Ques 2: Consider the following statements regarding the Structural Reform Measures adopted by India during the Economic reforms of 1991:
I.    Structural Reform Measures includes all the policy reforms which have been initiated by the government to boost the aggregate supply of goods and services in the economy.
II.    It naturally entails unshackling the economy so that it may search for its own potential of enhanced productivity and production.
III.    Under this measure, the purchasing capacity of the people is to be increased, and the economy needs increased income which comes from increased levels of activities.

Which of the following statement(s) is/are correct?
a.    Only I
b.    I and II
c.    II and III
d.    All of the above

Answer: Option D

Explanation: Included under Structural Reform Measures are all government-initiated reforms designed to increase the economy’s total supply of products and services.
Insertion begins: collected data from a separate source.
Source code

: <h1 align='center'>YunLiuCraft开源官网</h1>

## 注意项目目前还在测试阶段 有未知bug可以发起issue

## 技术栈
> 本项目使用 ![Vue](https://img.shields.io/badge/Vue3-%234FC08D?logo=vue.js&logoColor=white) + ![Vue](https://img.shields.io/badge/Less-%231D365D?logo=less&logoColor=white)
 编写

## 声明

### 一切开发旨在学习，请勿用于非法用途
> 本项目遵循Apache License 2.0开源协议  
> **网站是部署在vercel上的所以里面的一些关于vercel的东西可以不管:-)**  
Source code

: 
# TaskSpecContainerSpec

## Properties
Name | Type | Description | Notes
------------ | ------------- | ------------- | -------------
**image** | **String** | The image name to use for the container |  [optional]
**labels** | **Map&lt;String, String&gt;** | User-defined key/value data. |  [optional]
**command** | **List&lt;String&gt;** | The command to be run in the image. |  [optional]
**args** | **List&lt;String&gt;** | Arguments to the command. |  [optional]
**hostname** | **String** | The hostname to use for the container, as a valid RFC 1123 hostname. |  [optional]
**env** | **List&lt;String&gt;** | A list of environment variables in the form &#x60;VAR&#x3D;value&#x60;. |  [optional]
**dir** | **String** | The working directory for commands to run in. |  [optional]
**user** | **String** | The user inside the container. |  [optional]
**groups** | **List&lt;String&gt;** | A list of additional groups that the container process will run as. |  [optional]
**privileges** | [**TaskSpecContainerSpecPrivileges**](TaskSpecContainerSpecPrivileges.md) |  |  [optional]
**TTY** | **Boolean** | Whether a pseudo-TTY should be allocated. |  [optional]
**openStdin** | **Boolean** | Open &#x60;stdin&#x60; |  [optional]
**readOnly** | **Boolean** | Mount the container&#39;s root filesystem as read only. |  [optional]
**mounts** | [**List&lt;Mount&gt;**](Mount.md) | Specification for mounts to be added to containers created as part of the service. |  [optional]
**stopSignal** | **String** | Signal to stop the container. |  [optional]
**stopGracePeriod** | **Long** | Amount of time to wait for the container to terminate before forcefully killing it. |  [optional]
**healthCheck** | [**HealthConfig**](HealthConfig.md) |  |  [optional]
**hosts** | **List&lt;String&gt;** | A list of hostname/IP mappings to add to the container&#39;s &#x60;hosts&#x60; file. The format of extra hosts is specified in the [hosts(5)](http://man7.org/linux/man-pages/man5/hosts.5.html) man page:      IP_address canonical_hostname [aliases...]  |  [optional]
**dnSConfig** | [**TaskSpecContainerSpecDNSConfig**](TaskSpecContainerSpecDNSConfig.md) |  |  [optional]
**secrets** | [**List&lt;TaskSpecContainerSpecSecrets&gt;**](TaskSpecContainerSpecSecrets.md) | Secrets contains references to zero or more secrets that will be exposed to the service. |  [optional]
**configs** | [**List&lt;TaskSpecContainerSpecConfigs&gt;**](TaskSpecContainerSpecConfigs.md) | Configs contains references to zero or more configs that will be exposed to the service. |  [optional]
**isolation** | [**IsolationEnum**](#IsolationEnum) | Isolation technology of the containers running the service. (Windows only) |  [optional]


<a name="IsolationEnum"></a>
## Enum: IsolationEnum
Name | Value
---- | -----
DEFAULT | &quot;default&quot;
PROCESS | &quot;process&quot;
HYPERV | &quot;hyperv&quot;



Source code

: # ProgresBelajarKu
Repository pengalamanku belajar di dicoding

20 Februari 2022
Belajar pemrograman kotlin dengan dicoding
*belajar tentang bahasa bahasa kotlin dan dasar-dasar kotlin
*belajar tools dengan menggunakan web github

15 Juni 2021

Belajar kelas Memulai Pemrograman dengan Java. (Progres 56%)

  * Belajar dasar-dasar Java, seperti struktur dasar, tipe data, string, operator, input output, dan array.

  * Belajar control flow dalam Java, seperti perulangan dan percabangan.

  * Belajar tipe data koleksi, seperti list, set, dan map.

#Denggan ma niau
It means liberating the economy so that it can pursue its own potential for increased productivity and output. In order to improve the purchasing power of the populace, the economy must generate more money through greater activity levels.

Quick Questions on Financial Sector Reforms for UPSC Preparation

Initiated in the early 1990s, the primary purpose of India’s financial sector reforms was to establish an efficient, competitive, and stable financial sector that could then contribute more to growth stimulation.

There were many reforms suggested by Narasimhan Committee I. However, major reforms suggested were (1) Liberalisation, (2) Privatisation, (3) Globalisation of the Economy, (4) New Public Sector Policy, (5) Modernisation, (6) Financial Reforms, and (7) Fiscal Reforms. 

LPG was introduced in the 1991 as part of the Chandra Shekhar Singh government’s reforms. The primary goal of this reform was to free the Indian economy from economic stagnation.

Credit has been directed. Reducing directed credit requirements is a regular element of banking reforms, and India was no exception. The high levels of the SLR, which commandeered bank resources to finance the government deficit at low interest rates, constituted a significant directed credit need.